The Lord of the Rings: The Fellowship of the Ring (2001)
It sure leaves an impression
Dense, intelligent, exhausting, mythic, and awe-inspiring. I fear it will take several viewings to get the genuine impact of this film, but my initial reaction is that this will be added to the collective unconscious of humanity. It will probably last. In the way that many of the classics have. I suspect I will be watching this thing and its sequels on brain-memory chip, or whatever the heck storage technology we have 50 years from now. And remembering how I felt back in December of 2001 when I first stumbled out of the theater.
Ever After (1998)
Not that anyone will read Comment #170
OK. Liked it. Agree with most reviewers above: surprisingly good, Barrymore can hold your attention, accent is slightly distracting but I've come to believe not incorrect . . just odd at times. (Shouldn't they be speaking with French accents if they didn't want to do subtitles?)
But . . . I want to comment about two or three things that I don't think anybody has mentioned yet: 1) The best acting in the movie was done by 3 supporting actors. Megan Dodds as Marguerite De Ghent (really subtly well done), Patrick Godfrey as DaVinci (loved him as Mr Eagar in A Room With a View, "Wasn't Rome where we saw the yellow dog?") and Judy Parfitt as the Queen. All of these were fabulous in the little bits of screen time they were given. Personally, I would _love_ to see Ms Dodds in a starring vehicle. Considering that she was probably hired simply to work a visual joke toward the end of the film makes it most astonishing how fabulously she handles her part. That's the second item I wanted to mention, the joke. It involves a painting only briefly shown toward the beginning of the film.

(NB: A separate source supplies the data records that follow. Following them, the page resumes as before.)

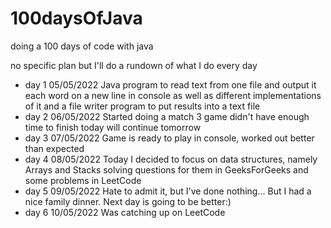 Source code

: # 100daysOfJava
doing a 100 days of code with java

no specific plan but I'll do a rundown of what I do every day

* day 1 05/05/2022 Java program to read text from one file and output it each word on a new line in console as well as different implementations of it and a file writer program to put results into a text file
* day 2 06/05/2022 Started doing a match 3 game didn't have enough time to finish today will continue tomorrow
* day 3 07/05/2022 Game is ready to play in console, worked out better than expected
* day 4 08/05/2022 Today I decided to focus on data structures, namely Arrays and Stacks solving questions for them in GeeksForGeeks and some problems in LeetCode
* day 5 09/05/2022 Hate to admit it, but I've done nothing... But I had a nice family dinner. Next day is going to be better:)
* day 6 10/05/2022 Was catching up on LeetCode
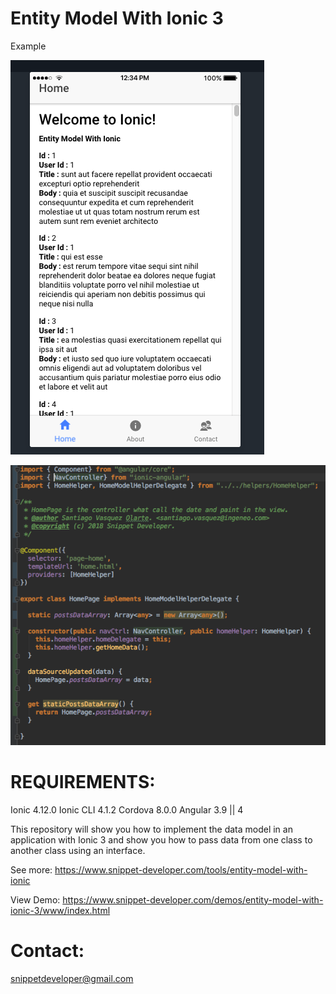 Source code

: # Entity Model With Ionic 3

Example

![alt text](https://github.com/santiagovasquez/entity-model-with-ionic-3/blob/master/src/assets/imgs/result.png)

![alt text](https://github.com/santiagovasquez/entity-model-with-ionic-3/blob/master/src/assets/imgs/code.png)

# REQUIREMENTS:
Ionic 4.12.0
Ionic CLI 4.1.2
Cordova 8.0.0
Angular 3.9 || 4


This repository will show you how to implement the data model in an application with Ionic 3 and show you how to pass data from one class to another class using an interface.

See more: https://www.snippet-developer.com/tools/entity-model-with-ionic

View Demo: https://www.snippet-developer.com/demos/entity-model-with-ionic-3/www/index.html

# Contact: 
snippetdeveloper@gmail.com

The payoff comes near the end, when the step mother and her two daughters are at the door, speaking with King's herald. (a fabulously acted scene by the three women BTW) When Marguerite(Dodds) closes the door, _notice_ how she looks in the door frame. All that's missing is the blue-tinted landscape in the background. What's the next shot? You got it. A blue-tinted landscape. Check it out. Tell me I'm wrong.
The one quibble I have with this fun picture, if the King and Queen had been a little more hardened, as would be required of any monarch in the social Darwinism of 16th century Europe, the drama would have been much heightened, because their threats would have been so much more serious. A minor complaint. Fairy Tales aren't supposed to be too scary.
It's Like, You Know... (1999)
The writing gets better and better . . .
Having just caught a midseason episode of "It's like, you know . . .", a show I was probably predestined to like a great deal, and not just because they use an ellipsis in the title, I am continually amazed at the level of writing available on this half-hour gem. Very fast-paced and idea-filled, the scripts depend on none of the typical crutches of sitcom writing such as stupid misunderstandings and slapstick arguments. Instead, you hear hilarious discussions of . . . well . . . just about everything. And it's all done without that sense of solipsistic meanness so apparent in Seinfeld. Plus the show has a character named Shrug. Great writing and a character named Shrug. How much greater can it get? What is so good about the writing, you might ask. It builds throughout each episode, usually reaching a very nice and very funny climax at the end. The characters seem to be genuinely intelligent and creative people. The subplots are as interesting, or more interesting than, the main storyline of each show. And the choice of plots is as diverse and interesting as real life can be, without all of those stupid puns and slapstick misunderstandings usually written into most sitcoms. I very much hope it manages to find an audience.